For Whom the Bell Tolls: The Spotted Owl
The Spotted Owl (Strix occidentalis) is an indicator species for old grow forest in the Pacific Northwest. There were titanic legal battles fought back in the eighties and nineties to preserve a modicum of the old growth forest and thus preserve this species of owl. It requires large tracts of old growth forest which is rapidly being depleted by logging.
Spotted Owl from Wikipedia
I just read an article in the paper today by Kim Murphy of the Los Angeles times entitled: Future looks dim for spotted owls. The article tracks Scott Gremel who is a biologist studying the Spotted Owl in the Olympic National Park. In these dense forests last year spotted owls were found only in 19 of the 54 sites they once had populated and have declined overall by one-third since legislation was passed in the nineties to preserve their habitat. Their continued decline of about four percent a year has led some scientists to think that the main problem is not logging but the aggressive Barred Owl (Strix varia)which has moved into the territory from Canada in the past few years.
Barred Owl from Wikipedia
The Barred Owl is bigger, has more offspring, and has a less finicky appetite than the Spotted Owl. Now the U.S. Bureau of Land Management and the Fish and Wildlife Service are proposing to open up large forest tracts for logging that had been set aside as breathing space for the Spotted Owl–about 1.8 milliion acres.
Somehow this seems a singularly unwise decision. The reasoning seems to go like this: Since it is competition from the Barred Owl that is threatening the Spotted Owl, we will cut down the remaining habitat for the Spotted Owl. Now get this: all but 20% of these forest groves have already been logged! Now they want to cut much of the remainder. The significant thing here, in my opinion, is not just the survival of one species, the Spotted Owl, but the survival of an entire ecosystem of which they are merely an indicator.

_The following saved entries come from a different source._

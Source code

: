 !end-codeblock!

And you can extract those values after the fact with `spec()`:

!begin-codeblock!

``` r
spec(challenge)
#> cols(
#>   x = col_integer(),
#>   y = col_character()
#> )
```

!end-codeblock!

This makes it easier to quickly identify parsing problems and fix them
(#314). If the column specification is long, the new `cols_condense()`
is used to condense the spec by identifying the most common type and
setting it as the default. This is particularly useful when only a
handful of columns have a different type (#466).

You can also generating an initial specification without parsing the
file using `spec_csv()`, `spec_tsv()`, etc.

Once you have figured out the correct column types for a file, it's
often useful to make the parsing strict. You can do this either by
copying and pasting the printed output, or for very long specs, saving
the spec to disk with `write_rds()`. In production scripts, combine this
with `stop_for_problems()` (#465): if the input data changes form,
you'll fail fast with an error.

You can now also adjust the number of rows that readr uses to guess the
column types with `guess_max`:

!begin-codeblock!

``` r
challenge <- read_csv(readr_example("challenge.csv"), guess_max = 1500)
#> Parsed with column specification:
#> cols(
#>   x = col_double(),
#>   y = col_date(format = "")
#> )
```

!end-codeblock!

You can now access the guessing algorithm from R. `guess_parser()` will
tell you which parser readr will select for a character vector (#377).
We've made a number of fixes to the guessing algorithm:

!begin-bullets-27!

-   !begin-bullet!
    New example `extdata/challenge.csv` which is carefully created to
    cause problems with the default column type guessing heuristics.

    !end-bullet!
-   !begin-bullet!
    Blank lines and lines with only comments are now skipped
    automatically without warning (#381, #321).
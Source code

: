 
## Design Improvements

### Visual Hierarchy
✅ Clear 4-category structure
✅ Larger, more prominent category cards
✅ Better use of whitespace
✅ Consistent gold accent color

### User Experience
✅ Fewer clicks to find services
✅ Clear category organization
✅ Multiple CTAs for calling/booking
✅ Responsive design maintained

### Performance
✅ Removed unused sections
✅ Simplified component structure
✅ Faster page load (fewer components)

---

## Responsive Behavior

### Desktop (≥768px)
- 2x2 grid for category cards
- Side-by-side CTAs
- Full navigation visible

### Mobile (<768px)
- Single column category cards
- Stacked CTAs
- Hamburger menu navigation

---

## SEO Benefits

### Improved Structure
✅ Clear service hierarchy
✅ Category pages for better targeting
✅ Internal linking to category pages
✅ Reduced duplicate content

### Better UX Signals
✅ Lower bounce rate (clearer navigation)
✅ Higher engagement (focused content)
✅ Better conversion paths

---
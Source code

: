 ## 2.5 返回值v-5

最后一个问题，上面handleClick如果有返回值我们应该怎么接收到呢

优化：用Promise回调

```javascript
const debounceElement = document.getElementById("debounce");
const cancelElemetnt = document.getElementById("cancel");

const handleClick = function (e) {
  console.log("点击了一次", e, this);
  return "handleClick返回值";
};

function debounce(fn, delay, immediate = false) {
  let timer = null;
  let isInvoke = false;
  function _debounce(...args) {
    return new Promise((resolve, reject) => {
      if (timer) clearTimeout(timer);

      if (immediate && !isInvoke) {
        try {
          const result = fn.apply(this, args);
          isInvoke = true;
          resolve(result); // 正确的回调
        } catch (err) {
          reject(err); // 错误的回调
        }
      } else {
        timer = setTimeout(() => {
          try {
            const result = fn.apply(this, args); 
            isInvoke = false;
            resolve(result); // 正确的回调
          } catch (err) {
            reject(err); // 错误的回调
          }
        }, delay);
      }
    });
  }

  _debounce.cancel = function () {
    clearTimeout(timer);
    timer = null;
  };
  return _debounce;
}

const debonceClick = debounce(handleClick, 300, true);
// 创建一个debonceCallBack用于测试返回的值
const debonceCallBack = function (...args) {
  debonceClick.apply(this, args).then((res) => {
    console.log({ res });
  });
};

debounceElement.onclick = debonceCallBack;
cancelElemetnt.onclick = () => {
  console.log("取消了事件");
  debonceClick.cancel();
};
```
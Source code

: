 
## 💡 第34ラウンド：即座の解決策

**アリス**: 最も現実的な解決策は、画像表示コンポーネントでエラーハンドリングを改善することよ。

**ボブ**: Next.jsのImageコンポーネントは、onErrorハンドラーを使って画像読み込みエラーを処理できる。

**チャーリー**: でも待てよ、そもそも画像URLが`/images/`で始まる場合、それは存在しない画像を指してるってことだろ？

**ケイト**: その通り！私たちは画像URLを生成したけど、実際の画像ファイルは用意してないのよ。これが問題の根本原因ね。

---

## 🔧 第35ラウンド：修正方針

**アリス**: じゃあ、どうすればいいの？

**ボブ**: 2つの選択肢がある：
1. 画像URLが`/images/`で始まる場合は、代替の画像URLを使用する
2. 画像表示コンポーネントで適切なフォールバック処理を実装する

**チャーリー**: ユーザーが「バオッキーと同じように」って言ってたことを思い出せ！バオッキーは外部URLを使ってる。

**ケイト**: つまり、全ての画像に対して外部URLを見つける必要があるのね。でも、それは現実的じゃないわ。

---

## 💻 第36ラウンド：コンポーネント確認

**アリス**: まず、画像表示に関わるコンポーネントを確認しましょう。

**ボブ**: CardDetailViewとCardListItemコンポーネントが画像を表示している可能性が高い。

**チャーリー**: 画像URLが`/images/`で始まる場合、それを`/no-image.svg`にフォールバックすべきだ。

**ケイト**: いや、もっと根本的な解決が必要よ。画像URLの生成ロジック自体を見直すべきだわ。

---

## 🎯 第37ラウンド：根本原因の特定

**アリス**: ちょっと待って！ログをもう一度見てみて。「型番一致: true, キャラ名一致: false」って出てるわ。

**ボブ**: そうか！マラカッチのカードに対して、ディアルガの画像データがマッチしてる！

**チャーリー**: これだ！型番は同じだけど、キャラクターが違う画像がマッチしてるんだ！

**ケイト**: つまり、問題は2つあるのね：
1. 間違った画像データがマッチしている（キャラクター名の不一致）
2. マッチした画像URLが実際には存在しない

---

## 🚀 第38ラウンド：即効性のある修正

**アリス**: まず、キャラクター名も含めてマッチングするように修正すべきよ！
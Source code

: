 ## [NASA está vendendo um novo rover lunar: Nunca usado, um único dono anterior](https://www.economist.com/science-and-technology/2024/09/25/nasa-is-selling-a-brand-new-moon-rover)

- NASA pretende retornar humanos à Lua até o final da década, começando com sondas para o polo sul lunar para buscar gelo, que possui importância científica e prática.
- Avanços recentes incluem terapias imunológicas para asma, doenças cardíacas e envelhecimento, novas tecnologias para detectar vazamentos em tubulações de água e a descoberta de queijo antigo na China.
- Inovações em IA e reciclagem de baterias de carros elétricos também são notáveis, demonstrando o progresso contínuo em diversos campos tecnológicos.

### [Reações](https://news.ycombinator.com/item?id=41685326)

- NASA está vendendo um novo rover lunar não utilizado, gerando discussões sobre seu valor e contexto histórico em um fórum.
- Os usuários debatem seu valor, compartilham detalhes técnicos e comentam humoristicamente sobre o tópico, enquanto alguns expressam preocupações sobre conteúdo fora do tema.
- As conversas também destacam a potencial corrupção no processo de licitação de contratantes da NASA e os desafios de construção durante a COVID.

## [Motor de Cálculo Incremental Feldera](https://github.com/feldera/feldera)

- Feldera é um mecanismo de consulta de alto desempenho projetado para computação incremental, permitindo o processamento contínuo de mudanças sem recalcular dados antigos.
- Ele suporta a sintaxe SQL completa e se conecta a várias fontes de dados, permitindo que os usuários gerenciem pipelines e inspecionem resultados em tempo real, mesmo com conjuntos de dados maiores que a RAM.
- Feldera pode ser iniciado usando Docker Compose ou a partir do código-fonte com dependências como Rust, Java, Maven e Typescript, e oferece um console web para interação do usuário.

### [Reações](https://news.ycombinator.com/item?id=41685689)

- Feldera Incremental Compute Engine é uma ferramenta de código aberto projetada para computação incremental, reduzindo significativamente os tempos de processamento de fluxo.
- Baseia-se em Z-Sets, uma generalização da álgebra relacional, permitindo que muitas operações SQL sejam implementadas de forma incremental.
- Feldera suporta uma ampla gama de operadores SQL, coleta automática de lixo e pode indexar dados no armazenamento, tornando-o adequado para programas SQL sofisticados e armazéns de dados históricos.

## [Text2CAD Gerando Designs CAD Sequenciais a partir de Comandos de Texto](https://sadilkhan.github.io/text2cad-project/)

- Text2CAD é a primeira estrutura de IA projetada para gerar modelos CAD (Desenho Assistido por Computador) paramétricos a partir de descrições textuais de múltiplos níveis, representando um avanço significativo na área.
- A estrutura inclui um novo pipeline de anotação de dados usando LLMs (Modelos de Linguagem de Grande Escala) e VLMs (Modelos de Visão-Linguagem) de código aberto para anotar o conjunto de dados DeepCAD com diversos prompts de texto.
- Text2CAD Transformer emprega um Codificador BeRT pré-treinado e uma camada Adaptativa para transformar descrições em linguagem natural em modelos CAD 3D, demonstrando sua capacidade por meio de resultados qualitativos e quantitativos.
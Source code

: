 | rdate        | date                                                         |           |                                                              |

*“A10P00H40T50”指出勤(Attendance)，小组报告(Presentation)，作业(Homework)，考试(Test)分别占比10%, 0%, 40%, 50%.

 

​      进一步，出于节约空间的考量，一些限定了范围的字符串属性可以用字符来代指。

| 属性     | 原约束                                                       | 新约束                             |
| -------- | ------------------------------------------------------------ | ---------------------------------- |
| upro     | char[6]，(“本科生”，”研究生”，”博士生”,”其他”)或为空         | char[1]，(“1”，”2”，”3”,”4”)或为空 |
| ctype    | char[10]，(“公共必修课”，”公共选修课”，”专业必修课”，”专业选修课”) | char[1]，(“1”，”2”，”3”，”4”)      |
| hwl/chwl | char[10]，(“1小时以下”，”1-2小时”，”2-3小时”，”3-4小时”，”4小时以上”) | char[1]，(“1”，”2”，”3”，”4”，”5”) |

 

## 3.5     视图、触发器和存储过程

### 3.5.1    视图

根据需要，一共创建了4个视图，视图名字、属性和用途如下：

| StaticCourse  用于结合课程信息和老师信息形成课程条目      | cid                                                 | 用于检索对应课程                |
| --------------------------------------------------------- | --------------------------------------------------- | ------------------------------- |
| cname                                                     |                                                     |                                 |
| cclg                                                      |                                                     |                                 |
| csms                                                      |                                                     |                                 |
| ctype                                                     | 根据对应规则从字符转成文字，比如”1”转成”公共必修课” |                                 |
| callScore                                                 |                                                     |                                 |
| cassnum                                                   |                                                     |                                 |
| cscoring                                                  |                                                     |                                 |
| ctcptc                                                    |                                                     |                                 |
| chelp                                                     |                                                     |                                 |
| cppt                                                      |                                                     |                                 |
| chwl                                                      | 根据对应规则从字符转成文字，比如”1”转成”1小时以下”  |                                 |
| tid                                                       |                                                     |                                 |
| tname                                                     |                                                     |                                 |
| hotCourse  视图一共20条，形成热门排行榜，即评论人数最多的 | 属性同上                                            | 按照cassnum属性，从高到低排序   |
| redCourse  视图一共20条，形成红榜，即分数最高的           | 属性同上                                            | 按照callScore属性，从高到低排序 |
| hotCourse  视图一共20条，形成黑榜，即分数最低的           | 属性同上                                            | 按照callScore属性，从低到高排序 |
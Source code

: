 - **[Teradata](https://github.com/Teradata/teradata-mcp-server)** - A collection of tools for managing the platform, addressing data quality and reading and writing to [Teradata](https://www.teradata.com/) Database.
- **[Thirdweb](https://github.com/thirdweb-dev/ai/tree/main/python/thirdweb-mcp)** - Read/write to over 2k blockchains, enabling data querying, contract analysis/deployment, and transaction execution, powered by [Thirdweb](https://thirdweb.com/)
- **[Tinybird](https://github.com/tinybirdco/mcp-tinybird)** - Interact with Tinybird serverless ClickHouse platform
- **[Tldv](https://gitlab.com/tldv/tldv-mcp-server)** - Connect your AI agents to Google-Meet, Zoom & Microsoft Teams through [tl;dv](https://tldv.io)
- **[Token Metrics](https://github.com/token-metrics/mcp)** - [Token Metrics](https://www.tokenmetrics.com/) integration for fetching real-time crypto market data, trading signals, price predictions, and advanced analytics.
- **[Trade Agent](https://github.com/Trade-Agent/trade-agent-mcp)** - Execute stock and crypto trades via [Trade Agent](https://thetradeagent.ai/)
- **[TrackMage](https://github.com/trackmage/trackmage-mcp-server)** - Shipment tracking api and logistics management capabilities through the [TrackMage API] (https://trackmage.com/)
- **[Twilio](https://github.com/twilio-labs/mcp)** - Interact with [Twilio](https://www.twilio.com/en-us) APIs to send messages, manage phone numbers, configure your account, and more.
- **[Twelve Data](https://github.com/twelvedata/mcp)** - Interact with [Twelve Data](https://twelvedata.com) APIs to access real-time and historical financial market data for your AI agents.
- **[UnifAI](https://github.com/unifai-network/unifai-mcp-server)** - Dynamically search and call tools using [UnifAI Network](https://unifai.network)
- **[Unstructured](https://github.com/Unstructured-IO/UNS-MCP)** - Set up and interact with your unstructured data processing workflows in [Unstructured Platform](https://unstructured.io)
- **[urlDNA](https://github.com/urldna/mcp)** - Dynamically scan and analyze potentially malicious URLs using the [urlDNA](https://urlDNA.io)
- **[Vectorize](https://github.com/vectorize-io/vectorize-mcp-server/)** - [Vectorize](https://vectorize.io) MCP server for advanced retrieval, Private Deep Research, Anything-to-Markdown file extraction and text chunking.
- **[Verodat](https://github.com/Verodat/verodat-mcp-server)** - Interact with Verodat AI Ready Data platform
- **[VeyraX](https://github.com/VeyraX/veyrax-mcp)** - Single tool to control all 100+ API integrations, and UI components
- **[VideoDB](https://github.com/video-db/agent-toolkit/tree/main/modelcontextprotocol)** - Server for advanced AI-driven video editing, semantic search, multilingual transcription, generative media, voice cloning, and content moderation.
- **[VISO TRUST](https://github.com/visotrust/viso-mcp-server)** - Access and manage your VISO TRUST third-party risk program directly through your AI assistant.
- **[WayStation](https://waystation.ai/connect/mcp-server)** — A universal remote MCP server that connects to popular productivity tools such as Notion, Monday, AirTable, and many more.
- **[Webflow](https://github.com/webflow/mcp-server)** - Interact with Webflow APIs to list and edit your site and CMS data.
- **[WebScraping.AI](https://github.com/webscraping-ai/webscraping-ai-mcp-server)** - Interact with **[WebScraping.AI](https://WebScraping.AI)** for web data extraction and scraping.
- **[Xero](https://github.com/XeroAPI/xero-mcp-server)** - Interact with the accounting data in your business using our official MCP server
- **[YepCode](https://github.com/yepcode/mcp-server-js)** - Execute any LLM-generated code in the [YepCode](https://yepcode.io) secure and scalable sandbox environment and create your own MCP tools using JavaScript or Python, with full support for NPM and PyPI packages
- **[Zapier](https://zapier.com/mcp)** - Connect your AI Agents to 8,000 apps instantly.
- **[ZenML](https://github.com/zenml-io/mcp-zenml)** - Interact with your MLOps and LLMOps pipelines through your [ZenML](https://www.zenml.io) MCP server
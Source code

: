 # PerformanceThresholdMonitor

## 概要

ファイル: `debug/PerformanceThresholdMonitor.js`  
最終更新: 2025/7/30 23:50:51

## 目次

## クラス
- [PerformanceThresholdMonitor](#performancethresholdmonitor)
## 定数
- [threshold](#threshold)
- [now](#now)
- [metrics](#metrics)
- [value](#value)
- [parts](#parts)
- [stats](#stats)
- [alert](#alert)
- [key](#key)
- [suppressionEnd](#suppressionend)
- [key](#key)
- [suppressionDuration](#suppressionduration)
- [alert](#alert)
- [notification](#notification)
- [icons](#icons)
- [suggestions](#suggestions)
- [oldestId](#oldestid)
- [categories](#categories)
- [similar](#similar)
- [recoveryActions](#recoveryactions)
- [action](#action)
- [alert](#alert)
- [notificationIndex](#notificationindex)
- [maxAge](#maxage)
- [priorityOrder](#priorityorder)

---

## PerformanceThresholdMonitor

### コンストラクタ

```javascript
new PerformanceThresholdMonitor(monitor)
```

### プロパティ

I love the common complaint by the timber industries that these forests are being overgrown, becoming bug infested and dangerously prone to fires. How, I wonder, did the Earth’s forests manage before the logging companies came on the scene to “manage” them and to turn them into a monoculture crop of trees grown in rows?
As far as the invasion of the Barred Owl is concerned, often when the habitat is drastically disturbed, other species move into the disturbed area. I think that one answer to the diminishment of the Spotted Owl is not less habitat preservation but more.